J'hésite. Je ne suis sûrement pas le plus à même de lui faire comprendre une chose qui m'échappe.

_ Alia a gardé les voix d'Hadès.

Sa mère demeure interdite et empêche d'un geste son aînée d'intervenir.

_ Elle est devenue clairvoyante ?

_ Est-ce ainsi que vous le dites ?

_ Qu'as-tu vu ? demande-t-elle à sa fille.

Mais Alia ne répond pas. Elle grelotte, figée par la terreur de ses visions. Je la serre dans mes bras pour la rassurer et envoie en elle un peu de la chaleur qui est la mienne. Elle paraît se calmer. Elle me regarde suppliante, répétant non de la tête.

_ Les Atlantes ?

Non, toujours...

_ Qui ? s'impatiente Hippolyte qui nous a rejoints.

Alia la fixe. Comme par défi, elle tremble :

_ L'homme... L'homme-taureau ! Il les a torturées avec des armes innommables.

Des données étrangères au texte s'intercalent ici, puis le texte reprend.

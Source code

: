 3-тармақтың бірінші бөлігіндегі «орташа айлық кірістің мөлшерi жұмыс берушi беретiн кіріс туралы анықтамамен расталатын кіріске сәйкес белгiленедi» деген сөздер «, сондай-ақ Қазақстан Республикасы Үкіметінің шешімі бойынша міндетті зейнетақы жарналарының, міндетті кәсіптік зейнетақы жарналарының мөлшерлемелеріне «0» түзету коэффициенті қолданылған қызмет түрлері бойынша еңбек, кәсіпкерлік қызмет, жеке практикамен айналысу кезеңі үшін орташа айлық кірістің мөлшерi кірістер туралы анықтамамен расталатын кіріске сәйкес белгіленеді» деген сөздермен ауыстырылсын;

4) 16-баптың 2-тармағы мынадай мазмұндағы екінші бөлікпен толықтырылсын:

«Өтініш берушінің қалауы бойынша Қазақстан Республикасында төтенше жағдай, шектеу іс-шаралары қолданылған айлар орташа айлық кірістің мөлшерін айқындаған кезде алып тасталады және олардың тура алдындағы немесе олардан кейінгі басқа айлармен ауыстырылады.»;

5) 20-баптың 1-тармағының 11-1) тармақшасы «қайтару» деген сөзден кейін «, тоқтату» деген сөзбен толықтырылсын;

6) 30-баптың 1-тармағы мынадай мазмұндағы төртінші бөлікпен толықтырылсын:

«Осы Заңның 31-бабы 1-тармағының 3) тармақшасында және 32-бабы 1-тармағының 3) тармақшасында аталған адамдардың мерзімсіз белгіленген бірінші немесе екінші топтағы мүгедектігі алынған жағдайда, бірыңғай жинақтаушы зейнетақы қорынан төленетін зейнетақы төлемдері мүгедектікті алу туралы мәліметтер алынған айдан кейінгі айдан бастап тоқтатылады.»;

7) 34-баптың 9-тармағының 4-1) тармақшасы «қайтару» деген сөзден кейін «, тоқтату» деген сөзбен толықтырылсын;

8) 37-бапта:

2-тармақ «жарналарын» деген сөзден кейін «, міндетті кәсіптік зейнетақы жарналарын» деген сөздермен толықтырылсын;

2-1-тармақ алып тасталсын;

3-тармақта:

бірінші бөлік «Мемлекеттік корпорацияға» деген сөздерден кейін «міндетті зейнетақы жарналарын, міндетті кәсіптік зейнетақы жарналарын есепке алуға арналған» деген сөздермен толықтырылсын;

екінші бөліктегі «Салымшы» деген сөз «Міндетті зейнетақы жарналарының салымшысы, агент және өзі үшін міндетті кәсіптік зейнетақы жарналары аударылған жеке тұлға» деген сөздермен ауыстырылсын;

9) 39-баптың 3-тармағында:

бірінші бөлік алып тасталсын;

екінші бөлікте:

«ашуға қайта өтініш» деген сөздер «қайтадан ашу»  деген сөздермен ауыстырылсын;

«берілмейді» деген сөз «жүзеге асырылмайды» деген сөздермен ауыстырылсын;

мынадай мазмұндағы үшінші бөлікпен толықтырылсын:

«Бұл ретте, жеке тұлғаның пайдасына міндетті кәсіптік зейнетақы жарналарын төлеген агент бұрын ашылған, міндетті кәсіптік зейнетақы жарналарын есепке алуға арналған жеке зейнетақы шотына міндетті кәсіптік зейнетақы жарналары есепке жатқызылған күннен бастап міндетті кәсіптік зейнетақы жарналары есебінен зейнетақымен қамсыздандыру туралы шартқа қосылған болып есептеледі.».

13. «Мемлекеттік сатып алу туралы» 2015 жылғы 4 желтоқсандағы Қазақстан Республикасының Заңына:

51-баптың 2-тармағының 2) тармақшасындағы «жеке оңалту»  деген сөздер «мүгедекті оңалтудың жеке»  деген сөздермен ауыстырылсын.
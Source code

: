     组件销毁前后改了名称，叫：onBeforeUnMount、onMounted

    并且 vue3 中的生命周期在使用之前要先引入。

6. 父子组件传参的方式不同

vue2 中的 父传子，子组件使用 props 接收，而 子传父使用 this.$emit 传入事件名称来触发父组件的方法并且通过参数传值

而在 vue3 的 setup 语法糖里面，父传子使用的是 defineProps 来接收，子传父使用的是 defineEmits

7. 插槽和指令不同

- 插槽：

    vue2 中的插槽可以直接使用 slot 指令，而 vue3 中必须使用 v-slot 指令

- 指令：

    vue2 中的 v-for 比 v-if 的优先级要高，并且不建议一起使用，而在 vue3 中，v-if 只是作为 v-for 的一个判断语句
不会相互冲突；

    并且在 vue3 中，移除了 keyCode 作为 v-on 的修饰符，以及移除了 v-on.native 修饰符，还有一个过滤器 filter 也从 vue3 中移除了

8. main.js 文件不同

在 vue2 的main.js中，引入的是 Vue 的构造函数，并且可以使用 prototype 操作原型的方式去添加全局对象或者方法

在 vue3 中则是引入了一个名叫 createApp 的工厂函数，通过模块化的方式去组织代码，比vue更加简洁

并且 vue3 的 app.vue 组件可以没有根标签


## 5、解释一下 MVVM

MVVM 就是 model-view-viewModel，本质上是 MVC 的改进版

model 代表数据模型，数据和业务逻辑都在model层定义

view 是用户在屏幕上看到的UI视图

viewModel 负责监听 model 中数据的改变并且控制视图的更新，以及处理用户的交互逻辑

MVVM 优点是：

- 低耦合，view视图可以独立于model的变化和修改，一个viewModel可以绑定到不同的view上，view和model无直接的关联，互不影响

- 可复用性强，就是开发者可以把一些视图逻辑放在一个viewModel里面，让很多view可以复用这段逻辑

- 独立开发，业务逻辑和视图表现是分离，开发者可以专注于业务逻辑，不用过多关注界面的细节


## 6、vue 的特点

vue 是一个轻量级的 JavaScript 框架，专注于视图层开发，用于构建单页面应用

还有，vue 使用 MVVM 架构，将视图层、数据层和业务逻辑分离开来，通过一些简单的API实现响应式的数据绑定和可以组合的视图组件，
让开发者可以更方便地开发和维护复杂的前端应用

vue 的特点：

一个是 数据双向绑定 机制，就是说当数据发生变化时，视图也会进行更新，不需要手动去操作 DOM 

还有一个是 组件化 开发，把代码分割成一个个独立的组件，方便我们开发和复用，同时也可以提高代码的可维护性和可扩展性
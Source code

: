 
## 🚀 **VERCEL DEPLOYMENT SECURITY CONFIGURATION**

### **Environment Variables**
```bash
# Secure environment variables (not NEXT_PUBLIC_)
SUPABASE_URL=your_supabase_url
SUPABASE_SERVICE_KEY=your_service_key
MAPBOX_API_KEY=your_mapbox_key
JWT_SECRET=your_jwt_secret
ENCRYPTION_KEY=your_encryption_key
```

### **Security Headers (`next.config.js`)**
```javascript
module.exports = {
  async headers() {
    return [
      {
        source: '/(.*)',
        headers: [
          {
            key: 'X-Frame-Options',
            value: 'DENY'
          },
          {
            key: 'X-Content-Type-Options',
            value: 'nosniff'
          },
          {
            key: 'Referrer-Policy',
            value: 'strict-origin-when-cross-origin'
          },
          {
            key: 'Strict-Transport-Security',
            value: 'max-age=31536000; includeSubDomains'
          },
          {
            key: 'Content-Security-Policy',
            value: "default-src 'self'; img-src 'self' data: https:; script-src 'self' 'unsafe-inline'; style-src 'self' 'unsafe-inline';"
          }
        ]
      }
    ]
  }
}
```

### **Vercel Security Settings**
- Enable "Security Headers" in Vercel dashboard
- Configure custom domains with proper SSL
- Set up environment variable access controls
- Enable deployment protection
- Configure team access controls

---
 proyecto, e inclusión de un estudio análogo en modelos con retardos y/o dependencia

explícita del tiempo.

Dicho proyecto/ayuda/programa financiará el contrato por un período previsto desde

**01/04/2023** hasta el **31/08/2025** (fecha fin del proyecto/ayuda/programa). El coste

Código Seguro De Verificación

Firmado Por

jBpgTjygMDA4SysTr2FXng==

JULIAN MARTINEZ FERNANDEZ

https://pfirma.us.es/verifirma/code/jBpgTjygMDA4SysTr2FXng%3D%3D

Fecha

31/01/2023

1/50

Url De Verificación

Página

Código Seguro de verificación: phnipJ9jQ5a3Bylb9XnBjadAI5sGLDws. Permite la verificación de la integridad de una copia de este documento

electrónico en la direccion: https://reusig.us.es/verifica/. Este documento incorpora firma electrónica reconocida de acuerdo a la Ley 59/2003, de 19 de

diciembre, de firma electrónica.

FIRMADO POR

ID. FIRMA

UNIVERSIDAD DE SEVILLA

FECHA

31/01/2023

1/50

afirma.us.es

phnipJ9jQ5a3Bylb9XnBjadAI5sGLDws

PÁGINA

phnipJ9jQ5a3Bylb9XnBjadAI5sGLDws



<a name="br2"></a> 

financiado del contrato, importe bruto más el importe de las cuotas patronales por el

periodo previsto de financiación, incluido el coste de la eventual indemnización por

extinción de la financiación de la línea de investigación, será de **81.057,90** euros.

Des poupées de chiffon entre ses mains, juste pour le plaisir, sanglote-t-elle.

_ L'homme-taureau ? s'étonne la guerrière.

La reine et moi ne nous quittons guère du regard. L'homme taureau ! Ce nom n'est que mort et meurtrissure. Méphistès partage notre inquiétude.

_ C'est impossible !

_ Je crains que si, se désole la reine.

_ Majesté, vous savez ce que cela signifie ?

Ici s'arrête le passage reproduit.